Items from a data source
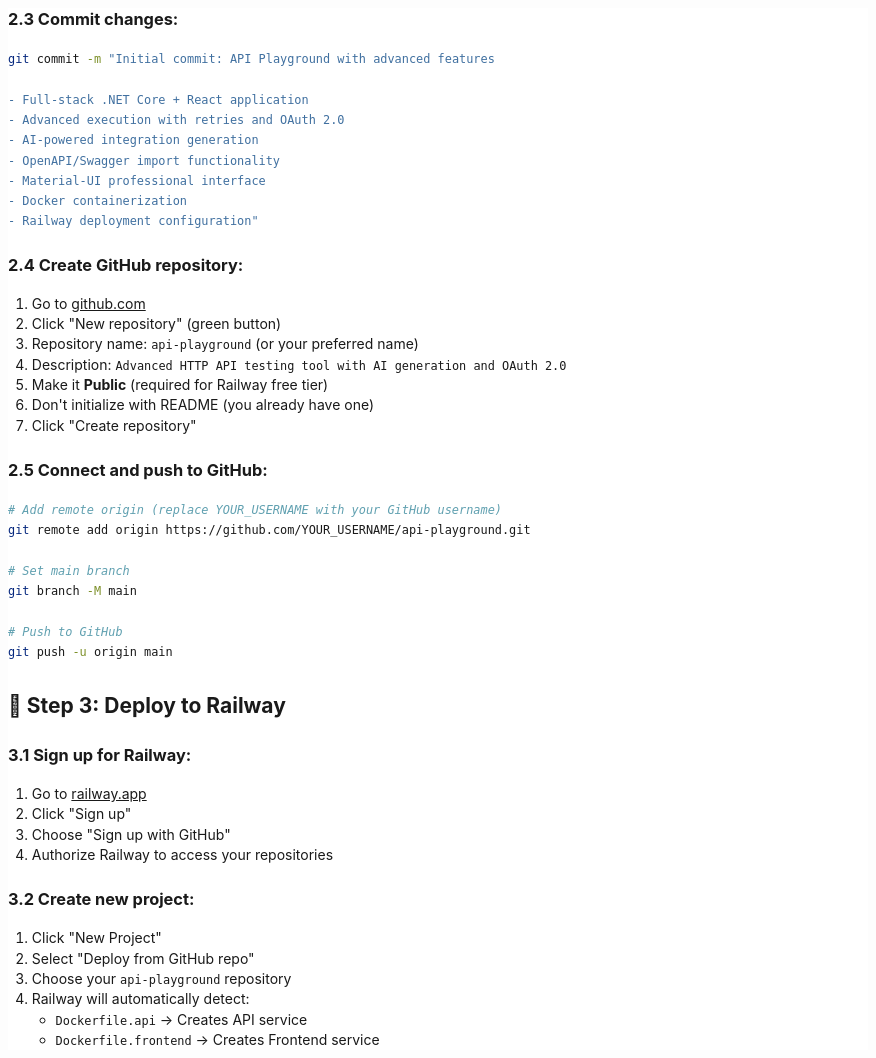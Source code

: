 ### 2.3 Commit changes:
```bash
git commit -m "Initial commit: API Playground with advanced features

- Full-stack .NET Core + React application
- Advanced execution with retries and OAuth 2.0
- AI-powered integration generation
- OpenAPI/Swagger import functionality
- Material-UI professional interface
- Docker containerization
- Railway deployment configuration"
```

### 2.4 Create GitHub repository:
1. Go to [github.com](https://github.com)
2. Click "New repository" (green button)
3. Repository name: `api-playground` (or your preferred name)
4. Description: `Advanced HTTP API testing tool with AI generation and OAuth 2.0`
5. Make it **Public** (required for Railway free tier)
6. Don't initialize with README (you already have one)
7. Click "Create repository"

### 2.5 Connect and push to GitHub:
```bash
# Add remote origin (replace YOUR_USERNAME with your GitHub username)
git remote add origin https://github.com/YOUR_USERNAME/api-playground.git

# Set main branch
git branch -M main

# Push to GitHub
git push -u origin main
```

## 🚂 Step 3: Deploy to Railway

### 3.1 Sign up for Railway:
1. Go to [railway.app](https://railway.app)
2. Click "Sign up" 
3. Choose "Sign up with GitHub"
4. Authorize Railway to access your repositories

### 3.2 Create new project:
1. Click "New Project"
2. Select "Deploy from GitHub repo"
3. Choose your `api-playground` repository
4. Railway will automatically detect:
   - `Dockerfile.api` → Creates API service
   - `Dockerfile.frontend` → Creates Frontend service
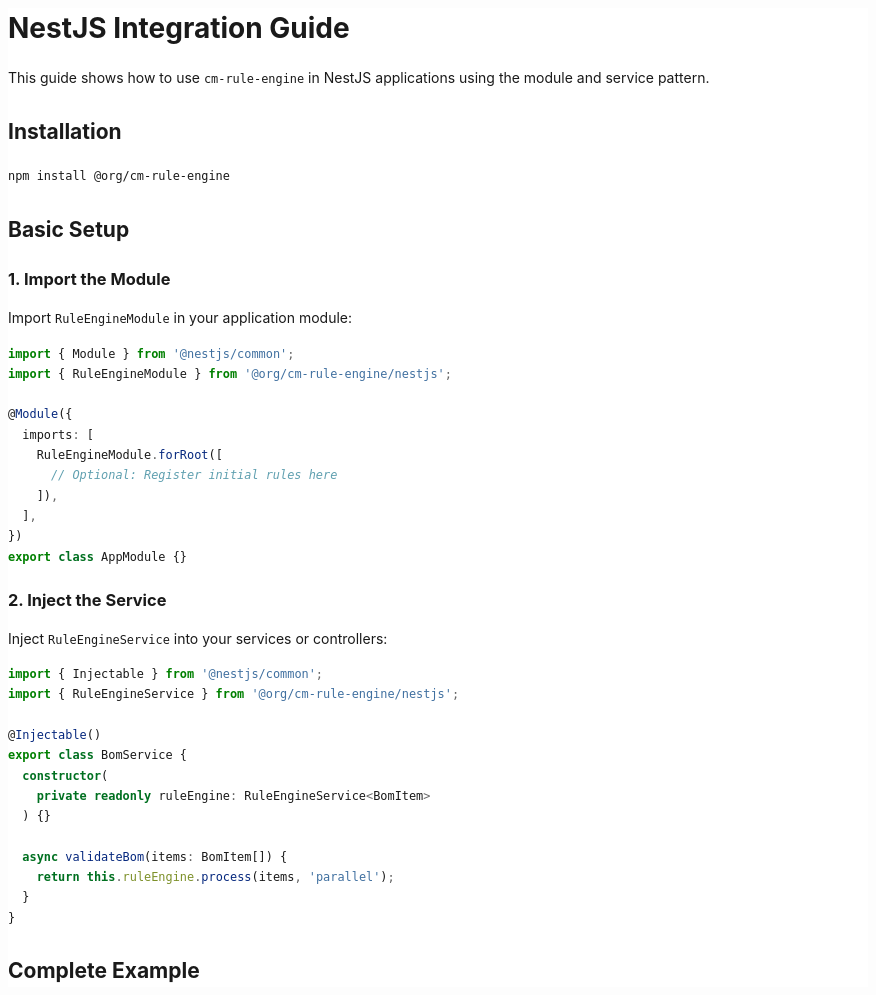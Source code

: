 # NestJS Integration Guide

This guide shows how to use `cm-rule-engine` in NestJS applications using the module and service pattern.

## Installation

```bash
npm install @org/cm-rule-engine
```

## Basic Setup

### 1. Import the Module

Import `RuleEngineModule` in your application module:

```typescript
import { Module } from '@nestjs/common';
import { RuleEngineModule } from '@org/cm-rule-engine/nestjs';

@Module({
  imports: [
    RuleEngineModule.forRoot([
      // Optional: Register initial rules here
    ]),
  ],
})
export class AppModule {}
```

### 2. Inject the Service

Inject `RuleEngineService` into your services or controllers:

```typescript
import { Injectable } from '@nestjs/common';
import { RuleEngineService } from '@org/cm-rule-engine/nestjs';

@Injectable()
export class BomService {
  constructor(
    private readonly ruleEngine: RuleEngineService<BomItem>
  ) {}
  
  async validateBom(items: BomItem[]) {
    return this.ruleEngine.process(items, 'parallel');
  }
}
```

## Complete Example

PROBLEM TO WORK ON » Work through the entries, filtering for the string "Click", and copy each line that holds it.

RESPONSE TO THE EXERCISE »
2. Click "New repository" (green button)
7. Click "Create repository"
2. Click "Sign up" 
1. Click "New Project"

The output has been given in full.